Целую руки твои, мама...

    — Мама, скажи…
    — Представляешь, мама?!
Ищу глазами мою маленькую кареглазую маму. Так вот же она! У окна! Склонилась над шитьём. Её волосы настолько белы от седины, что и в полной тьме излучают какой-то особый свет. Почему она молчит? И вдруг, будто током пронзает: НЕТ ЕЁ! Широко открываю глаза! …Ночь… Тишина. Тень дерева на стене. Мамы нет на свете уже двадцать лет. Идёт время, а я всё не могу привыкнуть к этой мысли. Не у кого больше ни спросить, ни рассказать о наболевшем.
    Близкое, дорогое, ласковое и такое любимое слово: МАМА… Её нет на свете уже много лет. Но, сколько бы ни прошло времени, легче не становится: не затянется рана от её ухода.
    Нелёгкой была её судьба. Родилась и выросла она в трудное для страны время: полуголодное детство, сбитые коленки, одни валенки на трёх сестёр, еда, состоящая практически из лебеды и картошки.
    Старшим из детей был брат Гавриил. Ганя – так ласково называли его в семье. Был он старше Нади на один год. Погодки росли дружно: вместе нянчили в люльках младших сестёр, вместе однажды решили прикурить у печки. Из бумаги Ганя свернул цигарку, внешне похожую на взрослую папиросу, от уголька поджёг, подал сестре. Шестилетняя Надя важно взяла из рук брата дымящуюся бумагу и только успела вдохнуть в себя, как это делают взрослые, бумага вспыхнула, девочка испугалась, комок горящей бумаги скользнул вниз, упал на платье, платье загорелось.
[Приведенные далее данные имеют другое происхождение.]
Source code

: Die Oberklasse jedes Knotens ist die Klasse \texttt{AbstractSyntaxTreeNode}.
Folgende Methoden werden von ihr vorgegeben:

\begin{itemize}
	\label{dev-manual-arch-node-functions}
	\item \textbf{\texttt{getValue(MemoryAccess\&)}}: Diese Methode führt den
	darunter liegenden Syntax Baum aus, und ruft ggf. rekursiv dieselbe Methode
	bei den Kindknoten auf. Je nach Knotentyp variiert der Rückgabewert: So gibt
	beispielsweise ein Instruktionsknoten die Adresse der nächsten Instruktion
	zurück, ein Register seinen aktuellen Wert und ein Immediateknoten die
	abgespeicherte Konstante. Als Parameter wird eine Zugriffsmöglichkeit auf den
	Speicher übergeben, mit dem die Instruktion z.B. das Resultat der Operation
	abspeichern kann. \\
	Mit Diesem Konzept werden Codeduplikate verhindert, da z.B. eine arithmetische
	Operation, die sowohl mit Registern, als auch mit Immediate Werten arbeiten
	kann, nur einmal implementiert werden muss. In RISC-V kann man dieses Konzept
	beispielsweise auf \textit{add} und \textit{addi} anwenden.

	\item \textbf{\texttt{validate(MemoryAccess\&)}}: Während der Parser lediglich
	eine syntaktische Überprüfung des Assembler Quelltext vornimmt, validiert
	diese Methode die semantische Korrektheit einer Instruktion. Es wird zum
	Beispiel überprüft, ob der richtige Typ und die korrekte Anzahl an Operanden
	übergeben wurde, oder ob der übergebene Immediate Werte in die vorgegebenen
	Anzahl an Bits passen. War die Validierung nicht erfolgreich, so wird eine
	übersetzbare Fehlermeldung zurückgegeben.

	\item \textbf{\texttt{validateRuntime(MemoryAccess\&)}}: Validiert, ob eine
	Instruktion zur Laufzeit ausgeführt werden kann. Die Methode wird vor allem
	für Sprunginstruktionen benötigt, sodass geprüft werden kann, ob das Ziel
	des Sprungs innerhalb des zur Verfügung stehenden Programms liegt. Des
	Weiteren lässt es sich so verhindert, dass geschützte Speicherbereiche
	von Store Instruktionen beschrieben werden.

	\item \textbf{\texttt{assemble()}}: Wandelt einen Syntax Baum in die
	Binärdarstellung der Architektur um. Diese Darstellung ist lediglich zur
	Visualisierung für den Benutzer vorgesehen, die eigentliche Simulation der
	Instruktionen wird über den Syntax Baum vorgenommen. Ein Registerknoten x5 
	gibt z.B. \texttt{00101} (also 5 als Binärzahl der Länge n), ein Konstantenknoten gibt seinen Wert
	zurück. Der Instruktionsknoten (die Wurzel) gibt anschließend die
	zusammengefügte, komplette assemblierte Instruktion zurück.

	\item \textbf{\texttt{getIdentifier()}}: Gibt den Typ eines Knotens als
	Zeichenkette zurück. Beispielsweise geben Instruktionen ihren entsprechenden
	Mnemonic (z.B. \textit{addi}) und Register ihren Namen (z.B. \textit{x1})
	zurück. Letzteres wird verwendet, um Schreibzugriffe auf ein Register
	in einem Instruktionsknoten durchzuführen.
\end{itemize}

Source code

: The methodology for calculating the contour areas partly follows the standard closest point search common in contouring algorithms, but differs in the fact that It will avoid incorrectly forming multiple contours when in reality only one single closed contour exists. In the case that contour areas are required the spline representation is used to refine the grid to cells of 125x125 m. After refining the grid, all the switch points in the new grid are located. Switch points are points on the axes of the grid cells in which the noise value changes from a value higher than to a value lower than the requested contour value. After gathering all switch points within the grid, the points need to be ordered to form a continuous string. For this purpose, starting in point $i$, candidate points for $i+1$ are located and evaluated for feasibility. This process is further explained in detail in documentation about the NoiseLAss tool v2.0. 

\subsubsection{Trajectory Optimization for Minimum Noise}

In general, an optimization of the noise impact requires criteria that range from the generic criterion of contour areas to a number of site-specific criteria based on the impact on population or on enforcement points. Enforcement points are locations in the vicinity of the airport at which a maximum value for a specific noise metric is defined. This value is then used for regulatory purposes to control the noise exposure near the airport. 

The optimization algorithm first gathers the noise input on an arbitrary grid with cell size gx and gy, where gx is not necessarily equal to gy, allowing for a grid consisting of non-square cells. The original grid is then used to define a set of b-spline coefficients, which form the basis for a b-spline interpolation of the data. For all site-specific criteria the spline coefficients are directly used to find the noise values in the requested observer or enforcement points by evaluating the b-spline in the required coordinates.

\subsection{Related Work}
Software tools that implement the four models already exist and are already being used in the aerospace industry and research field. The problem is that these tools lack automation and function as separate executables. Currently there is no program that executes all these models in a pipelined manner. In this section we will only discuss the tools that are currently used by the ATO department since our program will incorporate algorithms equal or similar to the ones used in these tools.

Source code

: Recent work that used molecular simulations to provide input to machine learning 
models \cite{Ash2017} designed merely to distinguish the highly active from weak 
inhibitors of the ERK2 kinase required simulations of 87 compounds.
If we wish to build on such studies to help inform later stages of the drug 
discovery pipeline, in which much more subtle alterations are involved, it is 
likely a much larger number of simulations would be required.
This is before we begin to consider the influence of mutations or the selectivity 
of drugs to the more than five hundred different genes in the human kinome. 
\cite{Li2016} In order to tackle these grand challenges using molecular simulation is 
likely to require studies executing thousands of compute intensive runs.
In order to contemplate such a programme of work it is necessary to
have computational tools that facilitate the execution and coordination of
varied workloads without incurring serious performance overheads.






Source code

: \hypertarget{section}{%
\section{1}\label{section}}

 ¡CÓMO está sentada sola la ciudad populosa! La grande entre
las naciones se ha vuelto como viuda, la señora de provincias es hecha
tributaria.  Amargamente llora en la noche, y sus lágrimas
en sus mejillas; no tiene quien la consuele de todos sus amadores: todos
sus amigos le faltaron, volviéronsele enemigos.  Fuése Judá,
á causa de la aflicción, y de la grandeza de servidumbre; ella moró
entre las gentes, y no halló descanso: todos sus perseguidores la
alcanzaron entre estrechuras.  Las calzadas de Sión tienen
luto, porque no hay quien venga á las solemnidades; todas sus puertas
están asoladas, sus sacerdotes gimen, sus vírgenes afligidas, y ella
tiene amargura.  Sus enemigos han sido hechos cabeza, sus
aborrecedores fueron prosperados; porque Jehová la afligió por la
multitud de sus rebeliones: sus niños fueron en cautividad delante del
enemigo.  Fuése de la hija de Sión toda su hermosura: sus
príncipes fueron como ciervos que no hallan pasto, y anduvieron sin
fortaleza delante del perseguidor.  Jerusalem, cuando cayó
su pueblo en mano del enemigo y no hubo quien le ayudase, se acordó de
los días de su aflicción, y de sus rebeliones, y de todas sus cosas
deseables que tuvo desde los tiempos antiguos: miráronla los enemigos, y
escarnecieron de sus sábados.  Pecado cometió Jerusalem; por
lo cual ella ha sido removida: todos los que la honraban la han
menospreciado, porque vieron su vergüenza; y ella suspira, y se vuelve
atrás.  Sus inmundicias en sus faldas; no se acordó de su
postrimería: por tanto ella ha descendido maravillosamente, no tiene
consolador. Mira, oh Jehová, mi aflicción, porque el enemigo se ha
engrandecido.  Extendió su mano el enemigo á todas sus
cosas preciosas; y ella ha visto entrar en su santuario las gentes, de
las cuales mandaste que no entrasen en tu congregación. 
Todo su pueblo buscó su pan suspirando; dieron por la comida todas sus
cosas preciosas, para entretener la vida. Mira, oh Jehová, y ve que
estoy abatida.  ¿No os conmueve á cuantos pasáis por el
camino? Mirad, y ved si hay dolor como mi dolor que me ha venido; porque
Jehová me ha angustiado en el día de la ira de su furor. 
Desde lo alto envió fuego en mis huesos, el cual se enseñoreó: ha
Перепуганный Ганя заметался, закричал. Прибежали взрослые, снять платье быстро не получалось: мешал туго завязанный поясок. Тушили в суматохе всем, что под руку попадалось. Пока окатили водой, пока нашли что-то режущее, узелок тот тлел и ожог проникал всё глубже. Навсегда с тех пор покинуло девочку желание курить. Память о первой и последней папиросе осталась на её животе уродливым шрамом. Ожог долго не заживал, затянулись мелкие ранки, отросли ресницы и брови, а на животе уже образовалась глубокая ямка, которая затягиваться не собиралась. Было больно. Тогда кто-то из добрых людей подсказал намазать больное место сметаной и дать слизать её собаке. Так и сделали. Настя, Надина мама, усадила дочку на крылечко, присела сзади, нанесла сметану толстым слоем на её животик, подозвала собаку. Та не заставила себя долго уговаривать и тщательно вылизала ранку. Процедуру эту повторили несколько раз, и ямка окончательно затянулась, оставив некрасивый след.

    Надя подросла и стала настоящей помощницей своей маме. Нянчилась с младшими, а они, в свою очередь, вились рядом, во всём слушаясь её. Она латала, перешивала, ушивала старую одёжку со старших на младших: тогда-то она и научилась шить. Она настолько привыкла к окружению детей, что после окончания школы предложение директора вести уроки в начальных классах, приняла, не задумываясь. Тем более, выбирать ей было не из чего. Война уже стояла на пороге, размахивая своей смертельной косой. Надо было помогать поднимать младших сестёр. Так Надежда стала Андреевной. Легко вошла она в учительский коллектив. Умение сэкономить, приобретённое ею в детстве, оптимизм и проницательный ум помогали выжить, преодолеть трудности, выйти с достоинством из, казалось бы, безвыходных ситуаций.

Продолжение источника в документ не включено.